Figure 1.

Decrease of Ca_v2.2 accumulations and spontaneous Ca²⁺ transients in growth cones of trkBTK^−/− motoneurons corresponds to altered axon growth on laminin-221. (A) Representative images of axonal growth cones of wild type motoneurons cultured on laminin-221/211 for 5 days in vitro in the presence of BDNF and CNTF. TrkB receptors (green) and Ca_v2.2 calcium channels (magenta) were closely localized in growth cone protrusions, highlighted by white arrowheads (scale bar: 5 μm). (B) In trkBTK^−/− growth cones Ca_v2.2 accumulation (magenta) was affected in growth cone tips, whereas tau levels (green) were not altered (scale bar: 5 μm).

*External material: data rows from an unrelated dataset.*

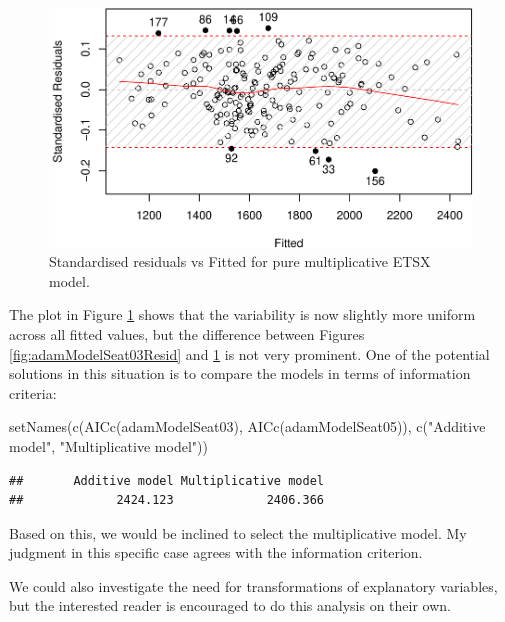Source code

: \documentclass[
]{book}
\newenvironment{Shaded}{\begin{snugshade}}{\end{snugshade}}
\newcommand{\FunctionTok}[1]{\textcolor[rgb]{0.00,0.00,0.00}{#1}}
\newcommand{\NormalTok}[1]{#1}
\newcommand{\StringTok}[1]{\textcolor[rgb]{0.31,0.60,0.02}{#1}}
\theoremstyle{definition}
\theoremstyle{definition}
\theoremstyle{definition}
\theoremstyle{definition}
\theoremstyle{remark}
\begin{document}
\begin{figure}
\centering
\includegraphics{Svetunkov--2022----ADAM_files/figure-latex/adamModelSeat05Resid-1.pdf}
\caption{\label{fig:adamModelSeat05Resid}Standardised residuals vs Fitted for pure multiplicative ETSX model.}
\end{figure}

The plot in Figure \ref{fig:adamModelSeat05Resid} shows that the variability is now slightly more uniform across all fitted values, but the difference between Figures \ref{fig:adamModelSeat03Resid} and \ref{fig:adamModelSeat05Resid} is not very prominent. One of the potential solutions in this situation is to compare the models in terms of information criteria:

\begin{Shaded}
\begin{Highlighting}[]
\FunctionTok{setNames}\NormalTok{(}\FunctionTok{c}\NormalTok{(}\FunctionTok{AICc}\NormalTok{(adamModelSeat03), }\FunctionTok{AICc}\NormalTok{(adamModelSeat05)),}
         \FunctionTok{c}\NormalTok{(}\StringTok{"Additive model"}\NormalTok{, }\StringTok{"Multiplicative model"}\NormalTok{))}
\end{Highlighting}
\end{Shaded}

\begin{verbatim}
##       Additive model Multiplicative model 
##             2424.123             2406.366
\end{verbatim}

Based on this, we would be inclined to select the multiplicative model. My judgment in this specific case agrees with the information criterion.

We could also investigate the need for transformations of explanatory variables, but the interested reader is encouraged to do this analysis on their own.
\end{document}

Statistical analysis of Ca_v2.2 immunoreactivity in trkBTK^−/− axonal growth cones (0.54 ± 0.1, Q₂ 0.47, n = 4, N = 66) in comparison to wild type controls (1.00 ± 0.04, Q₂ 1.01, n = 6, N = 78) revealed a significant difference (p = 0.0015). Similar findings were obtained by normalizing Ca_v2.2 against the internal reference protein tau (trkBTK^+/+ 1.00 ± 0.08, Q₂ 0.95; trkBTK^−/− 0.65 ± 0.06, Q₂ 0.67; p = 0.0118) (C) The structural phenotype was accompanied by significant differences in the frequency of spontaneous calcium transients between control and trkBTK^−/− growth cones (Control 0.92 ± 0.13, Q₂ 0.60, N = 72; trkBTK^−/− 0.55 ± 0.09, Q₂ 0.30, N = 64; p = 0.0337). Representative recordings of control (upper trace, blue arrowheads) and trkBTK^−/− (lower trace, magenta arrowheads) growth cones showed a reduced number of calcium spikes when trkB signaling is impaired. (D) Wild type and trkBTK^−/− motoneurons were cultured on laminin-221/211 for 7 days in vitro in the presence of BDNF and CNTF and stained against tau (scale bar: 150 μm). TrkB mutant cells (316.4 ± 12.65 μm, Q₂ 314.5 μm, n = 7, N = 298) grew longer axons than controls (262.9 ± 11.79 μm, Q₂ 278.8 μm, n = 7, N = 283, p = 0.0093) (E) Treatment with 30 nM ω-conotoxin (CTX) caused enhanced axonal elongation in wild type motoneurons, but not in trkBTK^−/− cells.